### Your assignment
Lines with the word "której" in them are the ones to copy from the records.

(Items from a dataset)
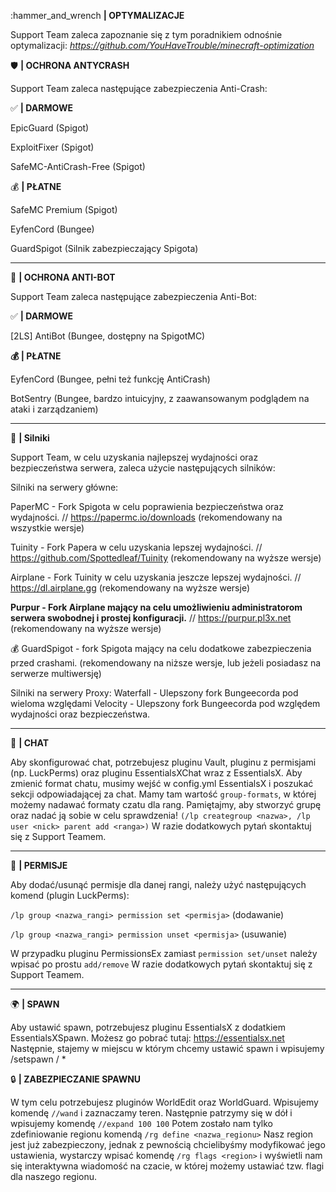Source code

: :hammer_and_wrench  **| OPTYMALIZACJE**

Support Team zaleca zapoznanie się z tym poradnikiem odnośnie optymalizacji:
*https://github.com/YouHaveTrouble/minecraft-optimization*


:shield: **| OCHRONA ANTYCRASH**

Support Team zaleca następujące zabezpieczenia Anti-Crash:

:white_check_mark:  **| DARMOWE**

EpicGuard (Spigot)

ExploitFixer (Spigot)

SafeMC-AntiCrash-Free (Spigot)

:moneybag:  **| PŁATNE**

SafeMC Premium (Spigot)

EyfenCord (Bungee)

GuardSpigot (Silnik zabezpieczający Spigota)



----------------------------------------------




:robot:  **| OCHRONA ANTI-BOT**

Support Team zaleca następujące zabezpieczenia Anti-Bot:

:white_check_mark:  **| DARMOWE**

[2LS] AntiBot (Bungee, dostępny na SpigotMC)

**:moneybag:  | PŁATNE**

EyfenCord (Bungee, pełni też funkcję AntiCrash)

BotSentry (Bungee, bardzo intuicyjny, z zaawansowanym podglądem na ataki i zarządzaniem)




----------------------------------------------





:robot: **| Silniki**

Support Team, w celu uzyskania najlepszej wydajności oraz bezpieczeństwa serwera, zaleca użycie następujących silników:

Silniki na serwery główne:

PaperMC - Fork Spigota w celu poprawienia bezpieczeństwa oraz wydajności. // https://papermc.io/downloads (rekomendowany na wszystkie wersje)

Tuinity - Fork Papera w celu uzyskania lepszej wydajności. // https://github.com/Spottedleaf/Tuinity (rekomendowany na wyższe wersje)

Airplane - Fork Tuinity w celu uzyskania jeszcze lepszej wydajności. // https://dl.airplane.gg (rekomendowany na wyższe wersje)

**Purpur - Fork Airplane mający na celu umożliwieniu administratorom serwera swobodnej i prostej konfiguracji.** // https://purpur.pl3x.net (rekomendowany na wyższe wersje)

💰 GuardSpigot - fork Spigota mający na celu dodatkowe zabezpieczenia przed crashami. (rekomendowany na niższe wersje, lub jeżeli posiadasz na serwerze multiwersję)

Silniki na serwery Proxy:
Waterfall - Ulepszony fork Bungeecorda pod wieloma względami
Velocity - Ulepszony fork Bungeecorda pod względem wydajności oraz bezpieczeństwa.




----------------------------------------------




:speech_balloon: **| CHAT**

Aby skonfigurować chat, potrzebujesz pluginu Vault, pluginu z permisjami (np. LuckPerms) oraz pluginu EssentialsXChat wraz z EssentialsX.
Aby zmienić format chatu, musimy wejść w config.yml EssentialsX i poszukać sekcji odpowiadającej za chat. Mamy tam wartość `group-formats`, w której możemy
nadawać formaty czatu dla rang. Pamiętajmy, aby stworzyć grupę oraz nadać ją sobie w celu sprawdzenia!
`(/lp creategroup <nazwa>, /lp user <nick> parent add <ranga>)`
W razie dodatkowych pytań skontaktuj się z Support Teamem. 




----------------------------------------------



:crown: **| PERMISJE**

Aby dodać/usunąć permisje dla danej rangi, należy użyć następujących komend (plugin LuckPerms):

`/lp group <nazwa_rangi> permission set <permisja>` (dodawanie)

`/lp group <nazwa_rangi> permission unset <permisja>` (usuwanie)

W przypadku pluginu PermissionsEx zamiast `permission set/unset` należy wpisać po prostu `add/remove`
W razie dodatkowych pytań skontaktuj się z Support Teamem.





----------------------------------------------





:earth_africa:  **| SPAWN**

Aby ustawić spawn, potrzebujesz pluginu EssentialsX z dodatkiem EssentialsXSpawn. Możesz go pobrać tutaj: https://essentialsx.net
Następnie, stajemy w miejscu w którym chcemy ustawić spawn i wpisujemy /setspawn <ranga> / *

:lock: **| ZABEZPIECZANIE SPAWNU**

W tym celu potrzebujesz pluginów WorldEdit oraz WorldGuard.
Wpisujemy komendę `//wand` i zaznaczamy teren. Następnie patrzymy się w dół i wpisujemy komendę `//expand 100 100`
Potem zostało nam tylko zdefiniowanie regionu komendą `/rg define <nazwa_regionu>`
Nasz region jest już zabezpieczony, jednak z pewnością chcielibyśmy modyfikować jego ustawienia, wystarczy wpisać komendę `/rg flags <region>` i wyświetli nam się interaktywna wiadomość na czacie, w której możemy ustawiać tzw. flagi dla naszego regionu.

### Response below
Aby zmienić format chatu, musimy wejść w config.yml EssentialsX i poszukać sekcji odpowiadającej za chat. Mamy tam wartość `group-formats`, w której możemy
Nasz region jest już zabezpieczony, jednak z pewnością chcielibyśmy modyfikować jego ustawienia, wystarczy wpisać komendę `/rg flags <region>` i wyświetli nam się interaktywna wiadomość na czacie, w której możemy ustawiać tzw. flagi dla naszego regionu.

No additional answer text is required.